Lots of young(er) people do this too. I’ve come to realize that people who ramble do not know they are rambling. Probably because no one has ever sat them down and told them.
I once worked with a woman like this. She was in her 60s at the time. Her anecdotes were never linear. She’d start off talking about her neighbor’s cat and somehow wind up telling you about the time she ran into an old childhood friend’s husband’s ex-wife at the grocery store. It was exhausting listening to her. And the thing was, every attempt to change the subject would just make it worse. Because she had a story for everything, no matter how tangentially related.
That didn’t help with my mom. Thank Og for cellphones and tunnels.
My FIL will throw all sorts of tangents into whatever he’s relating, only to add “But that doesn’t matter” before moving on. For example, telling about an experience and trying to remember the name of the other person who was there, someone we’d never met and someone who has nothing to do with the anecdote, other than being present. That doesn’t stop FIL from taking a trip down memory lane about the guy, or his car, or the funny hat he always wore, before declaring that it didn’t matter with a “I’ll just call him John” and getting back to the original story, which you’d have already forgotten. And you can’t say anything to him because the older he’s gotten, the more easily his feelings get hurt. So we smile a lot…

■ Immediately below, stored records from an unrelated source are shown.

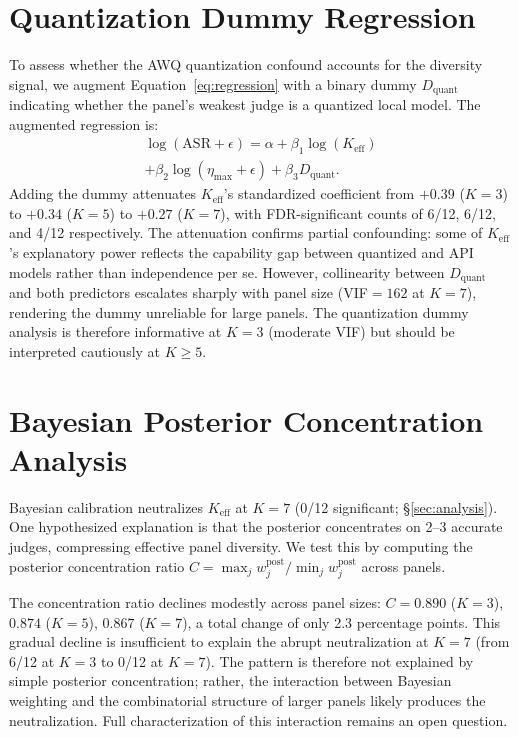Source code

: \FloatBarrier
\section{Quantization Dummy Regression}
\label{app:quant_dummy}

To assess whether the AWQ quantization confound accounts for the diversity signal, we augment Equation~\ref{eq:regression} with a binary dummy $D_{\mathrm{quant}}$ indicating whether the panel's weakest judge is a quantized local model. The augmented regression is:
\begin{multline}
\log(\mathrm{ASR} + \epsilon) = \alpha + \beta_1 \log(K_{\mathrm{eff}}) \\
 + \beta_2 \log(\eta_{\max} + \epsilon) + \beta_3 D_{\mathrm{quant}}.
\end{multline}
Adding the dummy attenuates $K_{\mathrm{eff}}$'s standardized coefficient from $+0.39$ ($K{=}3$) to $+0.34$ ($K{=}5$) to $+0.27$ ($K{=}7$), with FDR-significant counts of 6/12, 6/12, and 4/12 respectively. The attenuation confirms partial confounding: some of $K_{\mathrm{eff}}$'s explanatory power reflects the capability gap between quantized and API models rather than independence per se. However, collinearity between $D_{\mathrm{quant}}$ and both predictors escalates sharply with panel size (VIF${=}162$ at $K{=}7$), rendering the dummy unreliable for large panels. The quantization dummy analysis is therefore informative at $K{=}3$ (moderate VIF) but should be interpreted cautiously at $K{\geq}5$.

\FloatBarrier
\section{Bayesian Posterior Concentration Analysis}
\label{app:bayesian_entropy}

Bayesian calibration neutralizes $K_{\mathrm{eff}}$ at $K{=}7$ (0/12 significant; \S\ref{sec:analysis}). One hypothesized explanation is that the posterior concentrates on 2--3 accurate judges, compressing effective panel diversity. We test this by computing the posterior concentration ratio $C = \max_j w_j^{\mathrm{post}} / \min_j w_j^{\mathrm{post}}$ across panels.

The concentration ratio declines modestly across panel sizes: $C = 0.890$ ($K{=}3$), $0.874$ ($K{=}5$), $0.867$ ($K{=}7$), a total change of only 2.3 percentage points. This gradual decline is insufficient to explain the abrupt neutralization at $K{=}7$ (from 6/12 at $K{=}3$ to 0/12 at $K{=}7$). The pattern is therefore not explained by simple posterior concentration; rather, the interaction between Bayesian weighting and the combinatorial structure of larger panels likely produces the neutralization. Full characterization of this interaction remains an open question.

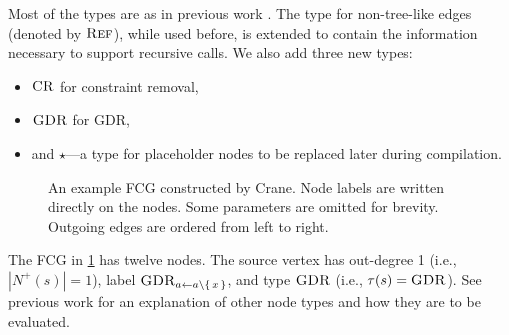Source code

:Most of the types are as in previous work
\citep{DBLP:conf/nips/Broeck11,DBLP:conf/ijcai/BroeckTMDR11}. The type for
non-tree-like edges (denoted by $\operatorname{\textsc{Ref}}$), while used before, is extended to
contain the information necessary to support recursive calls. We also add three
new types:
\begin{itemize}
  \item $\operatorname{\textsc{CR}}$ for constraint removal,
  \item $\operatorname{\textsc{GDR}}$ for GDR,
  \item and $\star$---a type for placeholder nodes to be replaced later during
        compilation.
\end{itemize}

\begin{figure}[t]
  \centering
  \caption{An example FCG constructed by Crane. Node labels are written directly
    on the nodes. Some parameters are omitted for brevity. Outgoing edges are
    ordered from left to right.}
  \label{fig:examplefcg}
\end{figure}

\begin{example}
  The FCG in \cref{fig:examplefcg} has twelve nodes. The source vertex has
  out-degree 1 (i.e., $|N^+(s)| = 1$), label
  $\operatorname{\textsc{GDR}}_{a \gets a \setminus \{\, x \,\}}$, and type $\operatorname{\textsc{GDR}}$ (i.e.,
  $\tau(s) = \operatorname{\textsc{GDR}}$). See previous work \citep{DBLP:conf/ijcai/BroeckTMDR11} for
  an explanation of other node types and how they are to be evaluated.
\end{example}

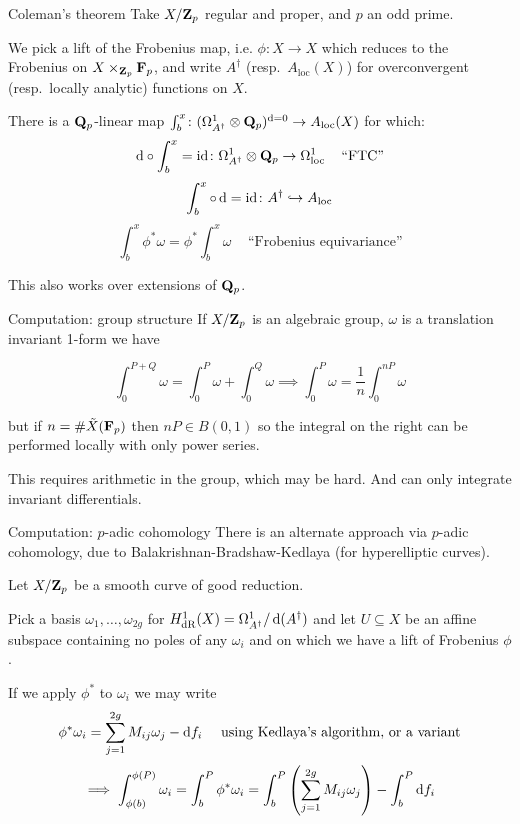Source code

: \begin{frame}{Coleman's theorem}
    Take \(X/\mathbf{Z}_p\) regular and proper, and \(p\) an odd prime.

    We pick a lift of the Frobenius map, i.e. \(\phi\colon X \to X\) which reduces to the Frobenius on $X\times_{\mathbf{Z}_p} \mathbf F_p$, and write \(A^\dagger\) (resp.\ \(A_{\text{loc}}(X)\)) for overconvergent (resp.\ locally analytic) functions on \(X\).
    \pause%
    \begin{theorem}[{Coleman}]\label{thm-coleman-harvey-int}
        There is a \(\mathbf Q_p\)-linear map \(\int_b^x\colon (\Omega_{A^\dagger}^1\otimes \mathbf Q_p)^{\mathop{}\!\mathrm{d} = 0} \to A_\mathrm{loc} (X)\) for which:\leavevmode%
        \[\mathop{}\!\mathrm{d} \circ \int_b^x = \mathrm{id}\colon \Omega_{A^\dagger}^1\otimes \mathbf Q_p \to \Omega_{\text{loc}}^1\,\quad\text{``FTC''}\]%
        \[\int_b^x\circ\mathop{}\!\mathrm{d} = \mathrm{id}\colon A^\dagger \hookrightarrow A_{\mathrm{loc}}\]%
        \[\int_b^x \phi^*\omega = \phi^*\int_b^x \omega\,\quad\text{``Frobenius equivariance''}\]%
    \end{theorem}

    This also works over extensions of $\mathbf Q_p$.

\end{frame}

\begin{frame}{Computation: group structure}
    If $X/\mathbf{Z}_p$ is an algebraic group, $\omega $ is a translation invariant 1-form we have

    \[\int_0^{P+Q} \omega  = \int_0^P \omega + \int_0^Q \omega \implies \int_0^{P} \omega  = \frac 1n\int_0^{nP} \omega \]

    but if $n = \# \tilde X(\mathbf F_p)$ then $nP \in B(0,1)$ so the integral on the right can be performed locally with only power series.

    \pause
    This requires arithmetic in the group, which may be hard.
    And can only integrate invariant differentials.


\end{frame}

\begin{frame}{Computation: $p$-adic cohomology}
    There is an alternate approach via $p$-adic cohomology, due to Balakrishnan-Bradshaw-Kedlaya (for hyperelliptic curves).

    Let $X/\mathbf{Z}_p$ be a smooth curve of good reduction.

    Pick a basis $\omega_1, \ldots, \omega_{2g}$ for $H^1_\mathrm{dR}(X) = \Omega _{A^\dagger}^1/\mathop{}\!\mathrm{d}(A^\dagger)$ and let $U \subseteq X$ be an affine subspace containing no poles of any $\omega_i$ and on which we have a lift of Frobenius $\phi$.\pause

    If we apply $\phi^*$ to $\omega_i$ we may write
    \[\phi^* \omega_i = \sum_{j=1}^{2g} M_{ij} \omega_j  - \mathop{}\!\mathrm{d} f_i\quad\text{ using Kedlaya's algorithm, or a variant}\]\pause
    \[\implies \int_{\phi(b)}^{\phi(P)} \omega_i = \int_b^P \phi^* \omega_i = \int_b^P \left(\sum_{j=1}^{2g} M_{ij} \omega_j\right)  - \int_b^P \mathop{}\!\mathrm{d} f_i\]

\end{frame}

My aged MIL was/is like that. When I had a long drive home from work I’d call her and say “Hi, it’s me.” She’d launch off & I could switch off my brain entirely for the 30+ minute drive home. When my subconscious detected a slight gap in the flow of noise in my headset I’d say “Oh really?” & go back to Zen mode. 30 minutes later I’d arrive home & tell her I was sorry but I had to hang up to greet her daughter.
I am regarded as the finest SIL that ever lived. And I have no idea what, if anything, she ever said over any of the years I did this most workdays. Nor did I know at the time. 
Describes me perfectly.
For some elderly people, the visit to the local shop can be their only human interaction of the day. Those few seconds are precious to them.
I get this on occasion at work and it never works. It’s one of my workplace peeves when I say I know something and the other person proceeds to tell me all about it anyway. I might have a reputation for being crotchety because if I’m not in a completely relaxed mood (about half the time) I will become visibly agitated as I say “yes, I KNOW!”
And to the OP: it’s not just an elderly thing. Back when I did computer tech work, I would get it on occasion from young people who felt the need to vent about the world before they’d tell me what was wrong with their computer. There was one woman I still remember who called me up and proceeded to rant about falling down in her driveway that morning and detailing all the reasons why she was having a HORRIBLE day and on and on before she finally revealed that her computer wouldn’t boot up. Those are exhausting!
I know non-elderly people who do it.